Your answer must be every line of the data below that holds the string "SelectItem", copied exactly.

** Opening Supplied entries block **

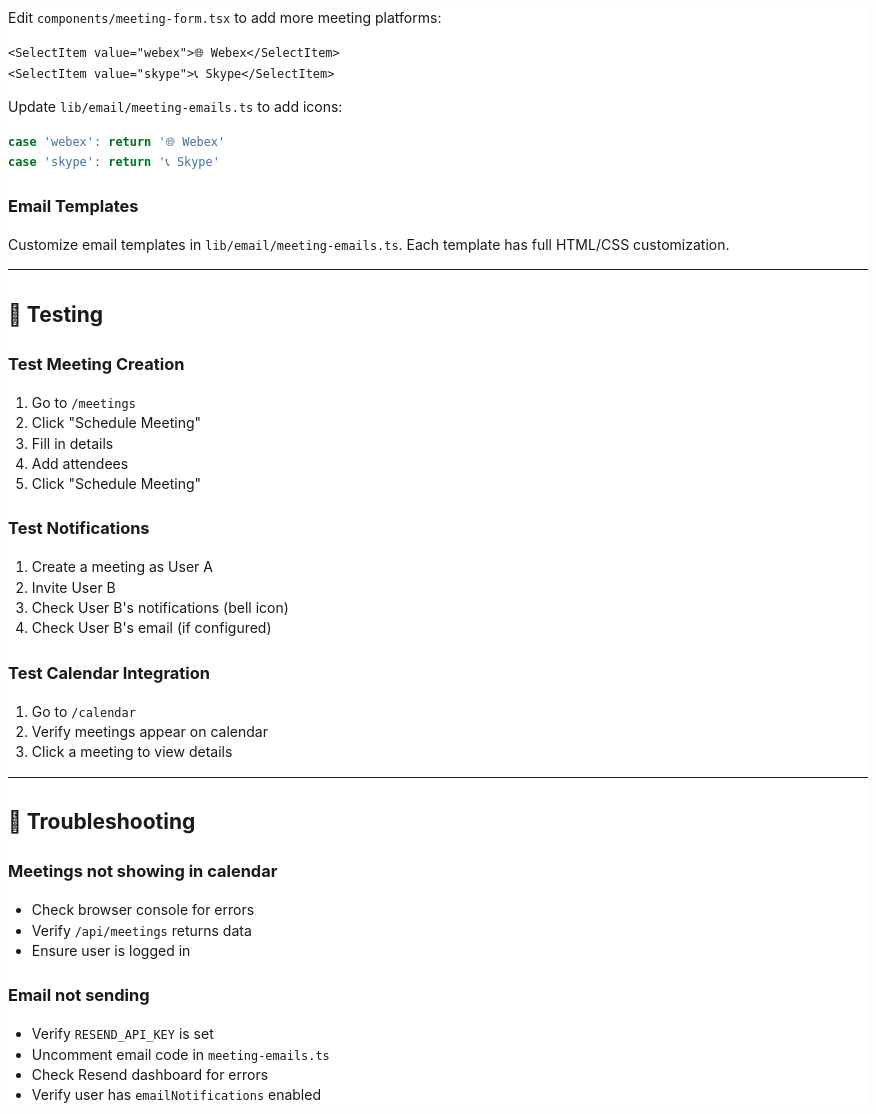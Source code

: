 Edit `components/meeting-form.tsx` to add more meeting platforms:

```tsx
<SelectItem value="webex">🌐 Webex</SelectItem>
<SelectItem value="skype">📞 Skype</SelectItem>
```

Update `lib/email/meeting-emails.ts` to add icons:

```typescript
case 'webex': return '🌐 Webex'
case 'skype': return '📞 Skype'
```

### Email Templates

Customize email templates in `lib/email/meeting-emails.ts`.
Each template has full HTML/CSS customization.

---

## 🧪 Testing

### Test Meeting Creation
1. Go to `/meetings`
2. Click "Schedule Meeting"
3. Fill in details
4. Add attendees
5. Click "Schedule Meeting"

### Test Notifications
1. Create a meeting as User A
2. Invite User B
3. Check User B's notifications (bell icon)
4. Check User B's email (if configured)

### Test Calendar Integration
1. Go to `/calendar`
2. Verify meetings appear on calendar
3. Click a meeting to view details

---

## 🐛 Troubleshooting

### Meetings not showing in calendar
- Check browser console for errors
- Verify `/api/meetings` returns data
- Ensure user is logged in

### Email not sending
- Verify `RESEND_API_KEY` is set
- Uncomment email code in `meeting-emails.ts`
- Check Resend dashboard for errors
- Verify user has `emailNotifications` enabled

** Closing Supplied entries block **

■ Exercise solution:
<SelectItem value="webex">🌐 Webex</SelectItem>
<SelectItem value="skype">📞 Skype</SelectItem>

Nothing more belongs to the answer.